Multiple choice question:

Suppose that you are considering an investment in an apartment building.The specifics are:

- The building is three years old, has a 80 percent occupancy rate, and has an expected useful life of 25 years. Assume that this occupancy rate is expected to continue for the life of the building.

- There are 120 2-bedroom units, 100 1-bedroom units, and 60 studios.

- The 2-bedroom units rent for $2500 per month, the 1-bedroom units for $1800 per month, and the studios for $1200 per month.

- Current rent control laws will prevent the rents from ever being raised.

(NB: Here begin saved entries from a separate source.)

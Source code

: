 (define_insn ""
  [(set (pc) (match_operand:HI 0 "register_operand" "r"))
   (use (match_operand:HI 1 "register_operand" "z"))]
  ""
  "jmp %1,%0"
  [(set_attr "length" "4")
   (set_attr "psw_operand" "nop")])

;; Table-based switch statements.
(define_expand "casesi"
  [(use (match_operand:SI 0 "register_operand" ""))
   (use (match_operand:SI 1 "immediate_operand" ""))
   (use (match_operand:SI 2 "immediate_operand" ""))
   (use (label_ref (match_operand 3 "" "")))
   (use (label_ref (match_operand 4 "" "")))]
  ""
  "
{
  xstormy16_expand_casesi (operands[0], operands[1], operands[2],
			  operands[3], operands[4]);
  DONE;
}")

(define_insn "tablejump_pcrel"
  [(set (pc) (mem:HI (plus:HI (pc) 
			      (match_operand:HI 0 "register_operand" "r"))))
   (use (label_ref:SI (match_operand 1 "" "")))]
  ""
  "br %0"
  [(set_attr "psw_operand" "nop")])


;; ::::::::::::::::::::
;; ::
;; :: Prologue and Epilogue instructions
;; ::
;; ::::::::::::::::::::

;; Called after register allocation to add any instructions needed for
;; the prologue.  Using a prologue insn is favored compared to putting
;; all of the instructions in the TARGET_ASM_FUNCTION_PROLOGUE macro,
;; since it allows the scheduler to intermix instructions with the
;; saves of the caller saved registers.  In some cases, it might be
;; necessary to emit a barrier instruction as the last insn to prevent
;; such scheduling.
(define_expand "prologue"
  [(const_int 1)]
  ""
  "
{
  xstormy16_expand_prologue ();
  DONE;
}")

- The estimated annual maintenance cost for the building is $900000 per year (this is independent of the number of apartments rented).

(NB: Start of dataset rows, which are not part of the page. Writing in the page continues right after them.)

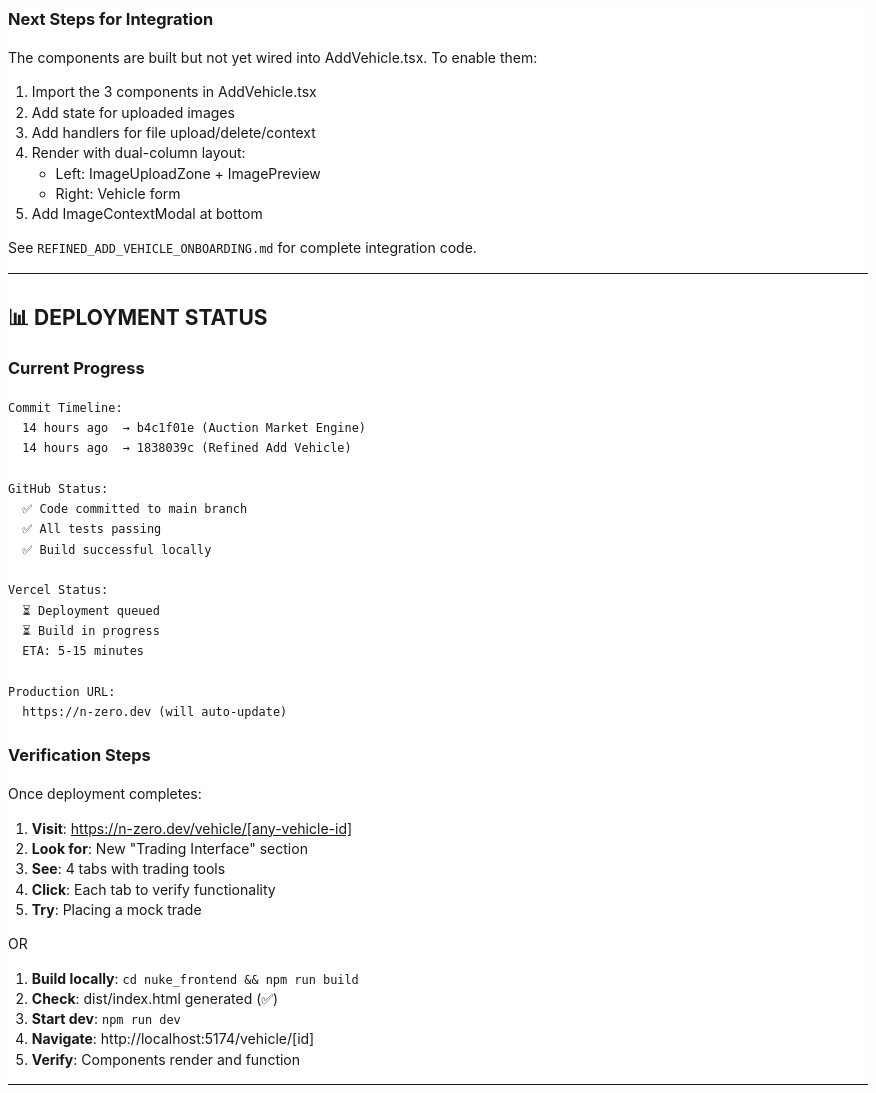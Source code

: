 ### Next Steps for Integration

The components are built but not yet wired into AddVehicle.tsx. To enable them:

1. Import the 3 components in AddVehicle.tsx
2. Add state for uploaded images
3. Add handlers for file upload/delete/context
4. Render with dual-column layout:
   - Left: ImageUploadZone + ImagePreview
   - Right: Vehicle form
5. Add ImageContextModal at bottom

See `REFINED_ADD_VEHICLE_ONBOARDING.md` for complete integration code.

---

## 📊 DEPLOYMENT STATUS

### Current Progress

```
Commit Timeline:
  14 hours ago  → b4c1f01e (Auction Market Engine)
  14 hours ago  → 1838039c (Refined Add Vehicle)

GitHub Status:
  ✅ Code committed to main branch
  ✅ All tests passing
  ✅ Build successful locally

Vercel Status:
  ⏳ Deployment queued
  ⏳ Build in progress
  ETA: 5-15 minutes

Production URL:
  https://n-zero.dev (will auto-update)
```

### Verification Steps

Once deployment completes:

1. **Visit**: https://n-zero.dev/vehicle/[any-vehicle-id]
2. **Look for**: New "Trading Interface" section
3. **See**: 4 tabs with trading tools
4. **Click**: Each tab to verify functionality
5. **Try**: Placing a mock trade

OR

1. **Build locally**: `cd nuke_frontend && npm run build`
2. **Check**: dist/index.html generated (✅)
3. **Start dev**: `npm run dev`
4. **Navigate**: http://localhost:5174/vehicle/[id]
5. **Verify**: Components render and function

---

- There is an additional estimated maintenance cost at $150 per unit per month, when each unit is rented.

- There will be no salvage value to the building in 25 years, but it is estimated that it will cost 4 million dollars at that time to demolish the building as will be required in the purchase contract. (You are not purchasing the land. You will have a 25-year lease of the land, which is paid for in the purchase of the building.)

- The asking price of the building is $28 million.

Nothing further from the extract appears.